To avoid reinfection of the pocket, we use special biologics after instrumentation. This aims to promote faster healing and "seal" the pocket to prevent recontamination with biofilm.

Support for Wound and Soft Tissue Healing with Cross-Linked Hyaluronic Acid

Hyaluronic acid (HA) accelerates all healing processes, which can be crucial for treatment success, especially in compromised situations such as periodontal and peri-implant defects. HA can stabilize the wound area, as it immediately binds the blood in the defect space after application due to its strong "adhesive effect" (1 g of HA can absorb up to six liters of water; Rajan 2013). In particular, cross-linked hyaluronic acid exhibits a pronounced bacteriostatic effect, thus protecting the wound area from recolonization by microorganisms (Carlson 2004, Zhu 2024).

Hyaluronic acid significantly improves all healing processes: it leads to faster neoangiogenesis post-op and shortens wound healing (Yildirim 2017, King 1991). Furthermore, HA stimulates true periodontal regeneration (Shirakata 2021) and even accelerates bone regeneration (Alcantara 2018, Stiller 2014). The combination therapy of the adjunctive use of sodium hypochlorite cleaning gel and cross-linked hyaluronic acid ("CLEAN&SEAL") shows superior results in the treatment of periodontal pockets compared to instrumentation alone. This has been demonstrated both in the use of AIT (Ramanauskaite 2023) and in UPT for the treatment of deep residual periodontal pockets (Benyei 2024). Thus, the transfer of the concept to the non-surgical treatment of peri-implant defects is a logical step.

Case Study

The patient presented to our practice regarding implantation and the desire to close the gap in region 24. According to the patient, the tooth extraction with simultaneous augmentation took place about twelve months ago. The bone quality during implantation was very good, and an implant could be inserted with primary stability without further augmentative procedures (Fig. 1). We opted for a transgingival healing process to shape the soft tissue at this stage and spare the patient another surgical procedure. The initial wound healing occurred without any particularities. During the follow-up treatment, combined with the patient's feedback, we noticed both clinical and radiological problems after three months. The patient reported a bad taste and a swollen gum area. Clinically, we observed increased probing depth (PD) and positive bleeding on probing (BOP) (Fig. 2).
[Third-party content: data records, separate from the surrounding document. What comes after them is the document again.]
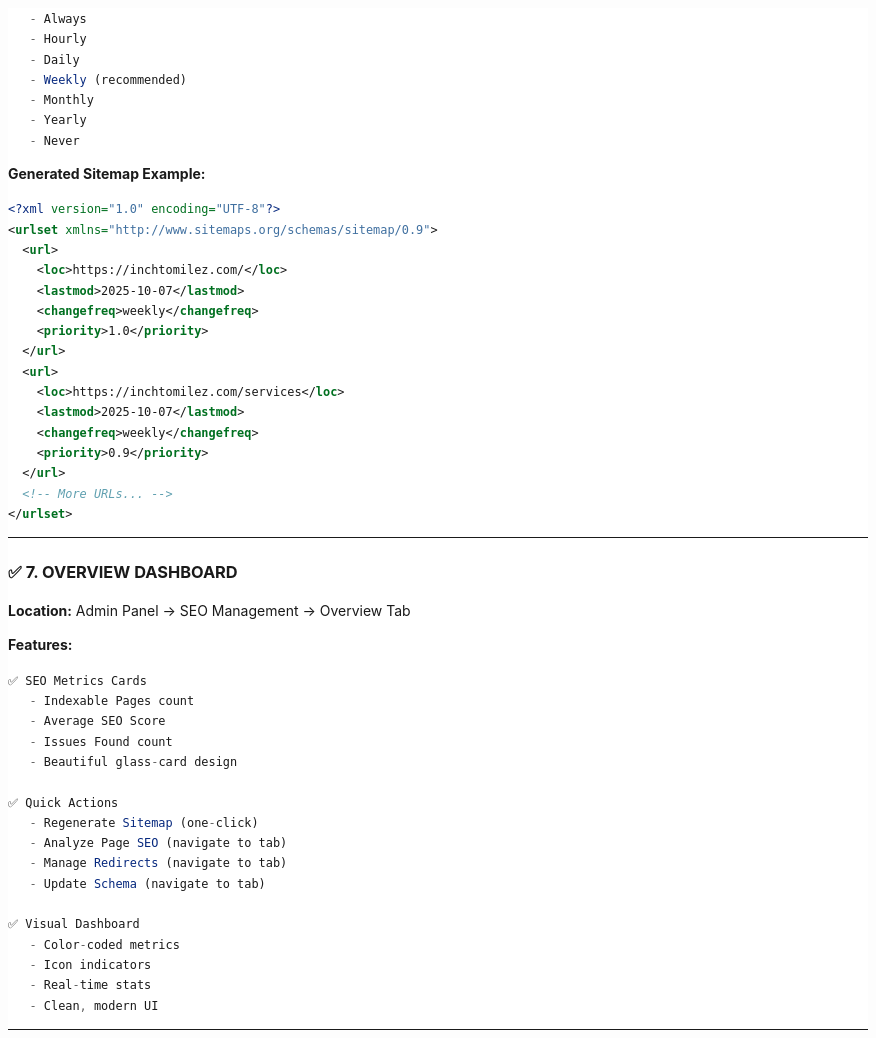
 ```typescript
   - Always
   - Hourly
   - Daily
   - Weekly (recommended)
   - Monthly
   - Yearly
   - Never
```

**Generated Sitemap Example:**
```xml
<?xml version="1.0" encoding="UTF-8"?>
<urlset xmlns="http://www.sitemaps.org/schemas/sitemap/0.9">
  <url>
    <loc>https://inchtomilez.com/</loc>
    <lastmod>2025-10-07</lastmod>
    <changefreq>weekly</changefreq>
    <priority>1.0</priority>
  </url>
  <url>
    <loc>https://inchtomilez.com/services</loc>
    <lastmod>2025-10-07</lastmod>
    <changefreq>weekly</changefreq>
    <priority>0.9</priority>
  </url>
  <!-- More URLs... -->
</urlset>
```

---

### **✅ 7. OVERVIEW DASHBOARD**

**Location:** Admin Panel → SEO Management → Overview Tab

**Features:**
```typescript
✅ SEO Metrics Cards
   - Indexable Pages count
   - Average SEO Score
   - Issues Found count
   - Beautiful glass-card design

✅ Quick Actions
   - Regenerate Sitemap (one-click)
   - Analyze Page SEO (navigate to tab)
   - Manage Redirects (navigate to tab)
   - Update Schema (navigate to tab)

✅ Visual Dashboard
   - Color-coded metrics
   - Icon indicators
   - Real-time stats
   - Clean, modern UI
```

---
X-ray examination showed significant bone loss (Fig. 3). Especially in the early phase of treatment, this finding poses great challenges for us. One option would be explantation with subsequent bone reconstruction, which would mean further surgical procedures, time, and possibly additional costs for the patient. Another option is to leave the implant in place and perform augmentation of the existing defect. However, this seemingly "easier" path also entails another surgical procedure for the patient, and unfortunately, there is still a high risk that this augmentation will fail in the inflamed peri-implant region.

Instead, we opted for the minimally invasive and innovative treatment approach described above (CLEAN&SEAL).

In just one treatment session, after the removal of the gingiva former, the cleaning solution (PERISOLV) was applied (Fig. 4). The exposure time and application were carried out according to our cleaning concept. Figure 5 shows how the granulation tissue detaches and the inflamed areas are cleaned. The granulation tissue can be very easily removed mechanically after application. After multiple applications and extensive repetition of the instrumentation, we found a cleaned peri-implant area (Fig. 6). The wound area was filled with a cross-linked hyaluronic acid (hyaDENT BG, REGEDENT) and then sealed with the cleaned gingiva former (Fig. 7 and 8). After four months, a completely healed bone defect is evident radiologically (Fig. 9). Clinically, a healed, inflammation-free soft tissue situation is observed, along with reduced TST and absence of BAS (Fig. 10).

Through the minimally invasive and innovative treatment concept, a renewed surgical intervention and possible explantation could be avoided. The implant could be saved and the peri-implant bone level could be completely restored through a non-surgical peri-implantitis therapy.